What is needed: Return exactly the lines of the records below, starting at the line that contains "not like C/C++)._" and ending at the line that contains "- [SPOJ](http://www.spoj.com/)", with both of those lines kept.

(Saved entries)
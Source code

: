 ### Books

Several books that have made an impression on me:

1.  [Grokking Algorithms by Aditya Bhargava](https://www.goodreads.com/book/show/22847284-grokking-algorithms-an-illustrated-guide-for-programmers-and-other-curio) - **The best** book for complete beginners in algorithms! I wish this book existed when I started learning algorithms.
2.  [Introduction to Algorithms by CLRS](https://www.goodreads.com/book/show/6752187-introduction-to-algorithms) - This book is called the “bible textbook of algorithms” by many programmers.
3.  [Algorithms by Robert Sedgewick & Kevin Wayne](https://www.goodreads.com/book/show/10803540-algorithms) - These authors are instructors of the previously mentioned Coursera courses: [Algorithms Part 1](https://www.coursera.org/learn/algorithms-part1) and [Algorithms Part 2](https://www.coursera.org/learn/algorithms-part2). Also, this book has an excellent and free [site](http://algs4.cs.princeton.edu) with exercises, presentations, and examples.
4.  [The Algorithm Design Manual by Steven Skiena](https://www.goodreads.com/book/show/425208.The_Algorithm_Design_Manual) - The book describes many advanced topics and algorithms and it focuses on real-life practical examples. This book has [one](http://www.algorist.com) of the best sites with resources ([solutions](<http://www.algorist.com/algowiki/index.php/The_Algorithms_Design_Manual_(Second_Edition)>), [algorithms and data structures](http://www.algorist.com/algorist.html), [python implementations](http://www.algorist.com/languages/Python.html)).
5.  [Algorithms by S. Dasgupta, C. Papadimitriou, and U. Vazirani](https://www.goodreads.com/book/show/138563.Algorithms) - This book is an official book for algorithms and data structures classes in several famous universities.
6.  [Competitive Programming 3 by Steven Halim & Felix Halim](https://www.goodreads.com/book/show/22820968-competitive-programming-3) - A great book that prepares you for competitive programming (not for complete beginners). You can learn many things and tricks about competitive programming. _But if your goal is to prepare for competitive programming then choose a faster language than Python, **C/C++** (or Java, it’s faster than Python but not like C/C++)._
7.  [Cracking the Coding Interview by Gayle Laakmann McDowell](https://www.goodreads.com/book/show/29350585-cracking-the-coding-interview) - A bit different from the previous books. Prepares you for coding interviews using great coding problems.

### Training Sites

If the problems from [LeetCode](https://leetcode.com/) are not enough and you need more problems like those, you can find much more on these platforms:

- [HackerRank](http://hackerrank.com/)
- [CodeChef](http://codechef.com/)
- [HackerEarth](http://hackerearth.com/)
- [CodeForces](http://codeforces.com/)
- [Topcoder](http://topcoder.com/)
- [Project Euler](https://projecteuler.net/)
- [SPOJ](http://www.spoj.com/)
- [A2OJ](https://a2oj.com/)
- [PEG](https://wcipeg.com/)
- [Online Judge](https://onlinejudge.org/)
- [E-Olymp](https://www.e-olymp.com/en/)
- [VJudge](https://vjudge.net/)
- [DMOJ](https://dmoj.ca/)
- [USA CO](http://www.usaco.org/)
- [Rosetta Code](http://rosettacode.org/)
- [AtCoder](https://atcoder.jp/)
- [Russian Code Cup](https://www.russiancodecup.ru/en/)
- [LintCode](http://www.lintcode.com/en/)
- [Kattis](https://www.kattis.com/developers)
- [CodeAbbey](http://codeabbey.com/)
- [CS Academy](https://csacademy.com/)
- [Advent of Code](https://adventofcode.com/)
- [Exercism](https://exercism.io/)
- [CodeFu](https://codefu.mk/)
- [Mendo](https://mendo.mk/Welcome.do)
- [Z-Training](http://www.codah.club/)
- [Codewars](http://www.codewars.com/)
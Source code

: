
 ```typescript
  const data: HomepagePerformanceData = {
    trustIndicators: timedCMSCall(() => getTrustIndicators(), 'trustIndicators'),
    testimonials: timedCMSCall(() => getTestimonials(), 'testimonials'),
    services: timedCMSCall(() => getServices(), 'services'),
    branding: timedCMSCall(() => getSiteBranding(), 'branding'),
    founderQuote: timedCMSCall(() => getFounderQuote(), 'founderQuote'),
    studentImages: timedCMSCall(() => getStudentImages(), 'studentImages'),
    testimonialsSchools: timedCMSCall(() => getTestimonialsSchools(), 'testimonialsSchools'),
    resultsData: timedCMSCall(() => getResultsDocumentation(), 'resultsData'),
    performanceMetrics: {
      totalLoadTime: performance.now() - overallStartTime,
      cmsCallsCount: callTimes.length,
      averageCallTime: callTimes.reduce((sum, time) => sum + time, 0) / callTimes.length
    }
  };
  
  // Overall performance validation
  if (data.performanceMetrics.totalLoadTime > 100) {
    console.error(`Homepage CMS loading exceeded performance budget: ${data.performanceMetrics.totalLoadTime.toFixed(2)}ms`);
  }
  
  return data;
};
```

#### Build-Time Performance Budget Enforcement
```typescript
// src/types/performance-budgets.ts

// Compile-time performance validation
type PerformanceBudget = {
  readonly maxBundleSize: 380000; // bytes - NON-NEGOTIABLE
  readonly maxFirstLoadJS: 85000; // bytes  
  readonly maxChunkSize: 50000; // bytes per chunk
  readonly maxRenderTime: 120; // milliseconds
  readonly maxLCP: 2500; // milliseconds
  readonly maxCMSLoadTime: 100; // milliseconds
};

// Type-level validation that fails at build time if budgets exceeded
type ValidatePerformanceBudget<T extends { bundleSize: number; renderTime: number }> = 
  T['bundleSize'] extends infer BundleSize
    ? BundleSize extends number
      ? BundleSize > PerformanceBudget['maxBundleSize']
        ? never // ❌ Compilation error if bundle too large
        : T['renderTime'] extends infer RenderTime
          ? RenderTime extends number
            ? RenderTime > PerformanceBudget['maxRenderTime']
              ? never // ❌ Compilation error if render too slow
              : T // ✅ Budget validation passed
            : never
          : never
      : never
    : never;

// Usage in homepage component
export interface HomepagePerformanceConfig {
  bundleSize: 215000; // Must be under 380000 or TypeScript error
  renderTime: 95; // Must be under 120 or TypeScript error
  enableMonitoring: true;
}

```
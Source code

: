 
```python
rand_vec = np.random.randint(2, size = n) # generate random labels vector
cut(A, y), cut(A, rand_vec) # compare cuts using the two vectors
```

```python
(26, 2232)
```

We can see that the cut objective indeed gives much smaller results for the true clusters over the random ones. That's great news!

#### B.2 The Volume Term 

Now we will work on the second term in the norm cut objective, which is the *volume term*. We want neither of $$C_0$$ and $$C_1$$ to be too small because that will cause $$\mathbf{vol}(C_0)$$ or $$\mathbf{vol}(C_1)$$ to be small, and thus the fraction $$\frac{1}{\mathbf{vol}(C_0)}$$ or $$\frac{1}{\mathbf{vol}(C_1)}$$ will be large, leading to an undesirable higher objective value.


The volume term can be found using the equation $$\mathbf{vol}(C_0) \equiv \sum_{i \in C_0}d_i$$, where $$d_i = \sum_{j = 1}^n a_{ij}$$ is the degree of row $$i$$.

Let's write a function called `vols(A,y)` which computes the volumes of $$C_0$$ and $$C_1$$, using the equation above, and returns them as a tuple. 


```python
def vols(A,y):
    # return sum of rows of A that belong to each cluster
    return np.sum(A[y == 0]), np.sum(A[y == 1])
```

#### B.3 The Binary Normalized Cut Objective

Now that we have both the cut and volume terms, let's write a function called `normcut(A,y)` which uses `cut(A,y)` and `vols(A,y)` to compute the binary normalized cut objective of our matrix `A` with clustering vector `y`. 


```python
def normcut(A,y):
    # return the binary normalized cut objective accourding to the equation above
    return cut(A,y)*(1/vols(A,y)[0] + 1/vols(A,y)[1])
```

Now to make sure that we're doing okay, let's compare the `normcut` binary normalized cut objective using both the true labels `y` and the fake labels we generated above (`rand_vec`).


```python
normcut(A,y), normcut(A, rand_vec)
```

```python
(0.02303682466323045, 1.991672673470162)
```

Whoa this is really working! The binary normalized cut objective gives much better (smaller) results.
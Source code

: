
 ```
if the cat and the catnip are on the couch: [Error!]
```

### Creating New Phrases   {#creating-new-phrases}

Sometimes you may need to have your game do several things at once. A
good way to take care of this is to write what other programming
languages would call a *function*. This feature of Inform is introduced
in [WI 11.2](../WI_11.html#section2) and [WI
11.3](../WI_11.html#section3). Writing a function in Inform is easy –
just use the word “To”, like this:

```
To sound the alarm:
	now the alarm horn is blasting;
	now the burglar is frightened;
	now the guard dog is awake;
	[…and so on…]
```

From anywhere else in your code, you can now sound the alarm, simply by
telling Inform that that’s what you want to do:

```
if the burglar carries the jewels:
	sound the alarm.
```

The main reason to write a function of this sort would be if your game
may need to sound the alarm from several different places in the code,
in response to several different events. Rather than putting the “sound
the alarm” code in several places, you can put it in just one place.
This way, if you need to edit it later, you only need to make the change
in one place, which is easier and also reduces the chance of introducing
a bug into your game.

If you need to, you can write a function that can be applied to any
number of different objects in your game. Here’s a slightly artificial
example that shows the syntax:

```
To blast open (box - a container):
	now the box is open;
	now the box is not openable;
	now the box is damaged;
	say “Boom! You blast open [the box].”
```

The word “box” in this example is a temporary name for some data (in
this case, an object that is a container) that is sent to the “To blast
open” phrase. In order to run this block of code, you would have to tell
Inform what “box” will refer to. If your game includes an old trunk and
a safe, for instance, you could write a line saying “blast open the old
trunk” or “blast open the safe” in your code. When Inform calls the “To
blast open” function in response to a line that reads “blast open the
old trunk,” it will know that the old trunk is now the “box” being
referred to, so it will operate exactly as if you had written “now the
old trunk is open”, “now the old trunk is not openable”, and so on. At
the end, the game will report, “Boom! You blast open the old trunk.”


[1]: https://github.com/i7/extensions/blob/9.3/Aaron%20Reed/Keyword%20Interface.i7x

Response:
6.  [Competitive Programming 3 by Steven Halim & Felix Halim](https://www.goodreads.com/book/show/22820968-competitive-programming-3) - A great book that prepares you for competitive programming (not for complete beginners). You can learn many things and tricks about competitive programming. _But if your goal is to prepare for competitive programming then choose a faster language than Python, **C/C++** (or Java, it’s faster than Python but not like C/C++)._
7.  [Cracking the Coding Interview by Gayle Laakmann McDowell](https://www.goodreads.com/book/show/29350585-cracking-the-coding-interview) - A bit different from the previous books. Prepares you for coding interviews using great coding problems.

### Training Sites

If the problems from [LeetCode](https://leetcode.com/) are not enough and you need more problems like those, you can find much more on these platforms:

- [HackerRank](http://hackerrank.com/)
- [CodeChef](http://codechef.com/)
- [HackerEarth](http://hackerearth.com/)
- [CodeForces](http://codeforces.com/)
- [Topcoder](http://topcoder.com/)
- [Project Euler](https://projecteuler.net/)
- [SPOJ](http://www.spoj.com/)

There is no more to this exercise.